__Exercise details__. Reproduce, please, only the lines from the first line below to the line containing "- ✅ Middleware de autenticação", inclusive.

__Material for this task__.

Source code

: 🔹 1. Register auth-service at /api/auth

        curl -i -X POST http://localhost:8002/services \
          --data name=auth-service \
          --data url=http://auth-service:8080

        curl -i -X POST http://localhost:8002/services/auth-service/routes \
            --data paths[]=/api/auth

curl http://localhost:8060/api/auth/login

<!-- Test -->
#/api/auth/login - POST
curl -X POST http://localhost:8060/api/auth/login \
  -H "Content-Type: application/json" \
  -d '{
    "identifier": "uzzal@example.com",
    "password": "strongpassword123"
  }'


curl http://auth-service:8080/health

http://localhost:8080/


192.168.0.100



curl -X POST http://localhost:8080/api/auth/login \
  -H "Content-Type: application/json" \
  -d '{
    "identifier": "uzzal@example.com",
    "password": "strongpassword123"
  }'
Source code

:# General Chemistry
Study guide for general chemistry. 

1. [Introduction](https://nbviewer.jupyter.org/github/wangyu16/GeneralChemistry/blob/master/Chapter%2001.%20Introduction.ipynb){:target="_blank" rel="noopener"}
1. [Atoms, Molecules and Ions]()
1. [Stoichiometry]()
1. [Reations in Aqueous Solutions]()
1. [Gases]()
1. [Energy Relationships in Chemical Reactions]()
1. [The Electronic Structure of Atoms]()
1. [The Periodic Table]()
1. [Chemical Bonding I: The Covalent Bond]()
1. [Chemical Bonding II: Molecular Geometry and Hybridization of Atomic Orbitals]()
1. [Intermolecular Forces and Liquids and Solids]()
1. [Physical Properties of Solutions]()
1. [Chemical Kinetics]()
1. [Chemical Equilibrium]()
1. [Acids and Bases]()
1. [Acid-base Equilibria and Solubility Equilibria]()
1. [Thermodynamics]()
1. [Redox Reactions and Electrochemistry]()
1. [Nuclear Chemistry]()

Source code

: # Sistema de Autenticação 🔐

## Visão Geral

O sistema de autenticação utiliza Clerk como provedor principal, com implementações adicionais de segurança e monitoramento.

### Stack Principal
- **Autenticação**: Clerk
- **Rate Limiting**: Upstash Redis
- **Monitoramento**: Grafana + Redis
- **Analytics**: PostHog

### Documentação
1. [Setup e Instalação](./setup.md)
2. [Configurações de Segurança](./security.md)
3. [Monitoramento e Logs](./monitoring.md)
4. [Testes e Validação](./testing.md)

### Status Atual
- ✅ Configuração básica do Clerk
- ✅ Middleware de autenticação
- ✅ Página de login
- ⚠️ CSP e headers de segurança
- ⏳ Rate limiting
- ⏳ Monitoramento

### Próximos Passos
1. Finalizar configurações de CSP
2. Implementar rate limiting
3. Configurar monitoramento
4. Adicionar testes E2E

__Written response__.
Source code

: 🔹 1. Register auth-service at /api/auth

        curl -i -X POST http://localhost:8002/services \
          --data name=auth-service \
          --data url=http://auth-service:8080

        curl -i -X POST http://localhost:8002/services/auth-service/routes \
            --data paths[]=/api/auth

curl http://localhost:8060/api/auth/login

<!-- Test -->
#/api/auth/login - POST
curl -X POST http://localhost:8060/api/auth/login \
  -H "Content-Type: application/json" \
  -d '{
    "identifier": "uzzal@example.com",
    "password": "strongpassword123"
  }'


curl http://auth-service:8080/health

http://localhost:8080/


192.168.0.100



curl -X POST http://localhost:8080/api/auth/login \
  -H "Content-Type: application/json" \
  -d '{
    "identifier": "uzzal@example.com",
    "password": "strongpassword123"
  }'
Source code

:# General Chemistry
Study guide for general chemistry. 

1. [Introduction](https://nbviewer.jupyter.org/github/wangyu16/GeneralChemistry/blob/master/Chapter%2001.%20Introduction.ipynb){:target="_blank" rel="noopener"}
1. [Atoms, Molecules and Ions]()
1. [Stoichiometry]()
1. [Reations in Aqueous Solutions]()
1. [Gases]()
1. [Energy Relationships in Chemical Reactions]()
1. [The Electronic Structure of Atoms]()
1. [The Periodic Table]()
1. [Chemical Bonding I: The Covalent Bond]()
1. [Chemical Bonding II: Molecular Geometry and Hybridization of Atomic Orbitals]()
1. [Intermolecular Forces and Liquids and Solids]()
1. [Physical Properties of Solutions]()
1. [Chemical Kinetics]()
1. [Chemical Equilibrium]()
1. [Acids and Bases]()
1. [Acid-base Equilibria and Solubility Equilibria]()
1. [Thermodynamics]()
1. [Redox Reactions and Electrochemistry]()
1. [Nuclear Chemistry]()

Source code

: # Sistema de Autenticação 🔐

## Visão Geral

O sistema de autenticação utiliza Clerk como provedor principal, com implementações adicionais de segurança e monitoramento.

### Stack Principal
- **Autenticação**: Clerk
- **Rate Limiting**: Upstash Redis
- **Monitoramento**: Grafana + Redis
- **Analytics**: PostHog

### Documentação
1. [Setup e Instalação](./setup.md)
2. [Configurações de Segurança](./security.md)
3. [Monitoramento e Logs](./monitoring.md)
4. [Testes e Validação](./testing.md)

### Status Atual
- ✅ Configuração básica do Clerk
- ✅ Middleware de autenticação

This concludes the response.